Curious Objects: Tiffany’s frog-shaped creamer and pufferfish sugar dish, at the Met

Editorial Staff Curious Objects

Creamer and sugar bowl, Tiffany and Company, 1883. Metropolitan Museum of Art, Tiffany and Company.

In this week’s episode of our Curious Objects podcast, host Benjamin Miller speaks with Annamarie Sandecki, who describes herself as the “semi-retired former director” of the Tiffany Archives, and Medill Higgins Harvey, curator of American decorative arts at the Metropolitan Museum of Art. On the light table are a curiously shaped creamer and equally curious sugar bowl, the first in the shape of a frog and the second shaped like a pufferfish. Both were made by Tiffany under the aegis of design director Edward C. Moore, whose personal collection of decorative arts objects from around the world served as an inspiration to Tiffany in the later 1800s, and is the subject of a current exhibition at the Met,Collecting Inspiration: Edward C. Moore at Tiffany and Co.

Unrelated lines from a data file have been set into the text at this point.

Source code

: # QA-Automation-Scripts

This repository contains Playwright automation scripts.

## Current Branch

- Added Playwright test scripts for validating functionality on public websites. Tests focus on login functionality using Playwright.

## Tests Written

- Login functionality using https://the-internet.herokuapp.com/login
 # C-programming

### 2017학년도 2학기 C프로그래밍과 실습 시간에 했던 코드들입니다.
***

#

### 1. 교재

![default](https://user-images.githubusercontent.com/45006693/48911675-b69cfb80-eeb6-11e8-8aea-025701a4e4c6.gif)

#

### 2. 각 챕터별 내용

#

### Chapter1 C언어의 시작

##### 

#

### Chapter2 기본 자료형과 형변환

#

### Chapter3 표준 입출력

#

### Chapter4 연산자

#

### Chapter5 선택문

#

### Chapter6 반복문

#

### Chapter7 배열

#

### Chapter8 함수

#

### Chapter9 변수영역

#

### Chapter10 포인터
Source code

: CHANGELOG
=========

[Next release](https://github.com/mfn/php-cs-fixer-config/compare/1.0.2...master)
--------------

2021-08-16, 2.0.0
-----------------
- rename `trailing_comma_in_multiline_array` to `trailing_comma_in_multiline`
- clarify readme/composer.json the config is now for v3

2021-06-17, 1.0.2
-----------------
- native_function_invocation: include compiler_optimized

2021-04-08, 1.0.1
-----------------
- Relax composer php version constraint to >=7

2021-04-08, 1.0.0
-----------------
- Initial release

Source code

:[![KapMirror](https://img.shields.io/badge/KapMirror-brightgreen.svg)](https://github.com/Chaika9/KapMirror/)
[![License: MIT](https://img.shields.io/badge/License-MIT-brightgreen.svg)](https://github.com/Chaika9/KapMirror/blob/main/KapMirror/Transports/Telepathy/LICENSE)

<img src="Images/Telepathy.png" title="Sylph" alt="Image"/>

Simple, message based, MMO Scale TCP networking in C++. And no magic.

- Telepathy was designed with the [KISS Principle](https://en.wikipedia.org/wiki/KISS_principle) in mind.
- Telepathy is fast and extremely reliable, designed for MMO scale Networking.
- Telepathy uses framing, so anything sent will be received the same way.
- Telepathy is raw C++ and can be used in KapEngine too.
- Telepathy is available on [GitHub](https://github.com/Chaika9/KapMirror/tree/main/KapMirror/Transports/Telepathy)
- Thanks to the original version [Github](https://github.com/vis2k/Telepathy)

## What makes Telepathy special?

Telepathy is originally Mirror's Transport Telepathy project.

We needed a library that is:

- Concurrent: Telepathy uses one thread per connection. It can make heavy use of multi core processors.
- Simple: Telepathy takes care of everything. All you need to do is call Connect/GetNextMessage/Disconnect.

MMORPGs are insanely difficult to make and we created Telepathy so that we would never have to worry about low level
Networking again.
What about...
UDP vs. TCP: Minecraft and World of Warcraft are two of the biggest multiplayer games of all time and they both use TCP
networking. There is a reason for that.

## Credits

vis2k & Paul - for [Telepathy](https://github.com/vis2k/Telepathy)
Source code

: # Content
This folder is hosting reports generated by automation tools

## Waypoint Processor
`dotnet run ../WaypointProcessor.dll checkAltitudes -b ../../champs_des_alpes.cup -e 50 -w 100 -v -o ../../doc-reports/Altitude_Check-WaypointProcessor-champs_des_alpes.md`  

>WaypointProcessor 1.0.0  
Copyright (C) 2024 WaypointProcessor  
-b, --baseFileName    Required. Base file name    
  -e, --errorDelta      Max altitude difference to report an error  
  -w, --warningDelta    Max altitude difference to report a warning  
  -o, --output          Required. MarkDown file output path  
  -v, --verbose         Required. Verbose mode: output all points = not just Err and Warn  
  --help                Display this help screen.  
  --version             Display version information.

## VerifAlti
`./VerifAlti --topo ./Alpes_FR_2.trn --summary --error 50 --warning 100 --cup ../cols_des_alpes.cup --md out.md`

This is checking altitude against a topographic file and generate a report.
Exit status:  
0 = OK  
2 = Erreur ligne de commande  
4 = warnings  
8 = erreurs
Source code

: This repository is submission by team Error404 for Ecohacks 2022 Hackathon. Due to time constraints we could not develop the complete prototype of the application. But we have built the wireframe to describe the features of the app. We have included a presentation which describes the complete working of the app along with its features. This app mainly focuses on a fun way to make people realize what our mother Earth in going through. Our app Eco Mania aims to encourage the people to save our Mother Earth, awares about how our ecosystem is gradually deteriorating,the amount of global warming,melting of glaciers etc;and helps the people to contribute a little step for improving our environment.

Medill Harvey is the Ruth Bigelow Wriston Curator of American Decorative Arts and Manager of the Henry R. Luce Center for the Study of American Art at the Metropolitan Museum of Art. She oversees the collections of American silver, jewelry, and other metalwork, as well as mid-nineteenth-century furniture. Medill joined the staff of the American Wing to direct research for the exhibition Art and The Empire City (2000). She contributed to the Met’s 2011 and 2009 reinstallations of the American silver and jewelry collections, and is co-author and served as a consulting curator for Modern Gothic: The Inventive Furniture of Kimbel and Cabus, 1863-82 (2021), an exhibition and catalogue produced by the Brooklyn Museum. Her most recent publication is Collecting Inspiration: Edward C. Moore at Tiffany and Co. (2021).

Annamarie V. Sandecki was the director of the Tiffany and Company Archives and Heritage Collection. For thirty years she was tasked with acquiring vintage Tiffany jewelry, watches, silver hollowware, and objets d’art for the company’s own collection, and the resulting assemblage of several thousand museum-quality pieces is universally recognized as the world’s most important group of luxury objects by America’s most iconic jeweler. Most recently she was the co-curator of the 2022 exhibition Vision and Virtuosity at the Saatchi Gallery in London. Her recent publications include Nineteenth Century Jewellery in Currier and Ives Prints; Women in Nineteenth-Century Tiffany and Co. Japanesque-Style Designs; and object essays in Collecting Inspiration, Edward C. Moore at Tiffany & Co. Annamarie is currently an expert researcher for the International Antique Jewelers’ Association, a freelance curator, and a frequent guest lecturer.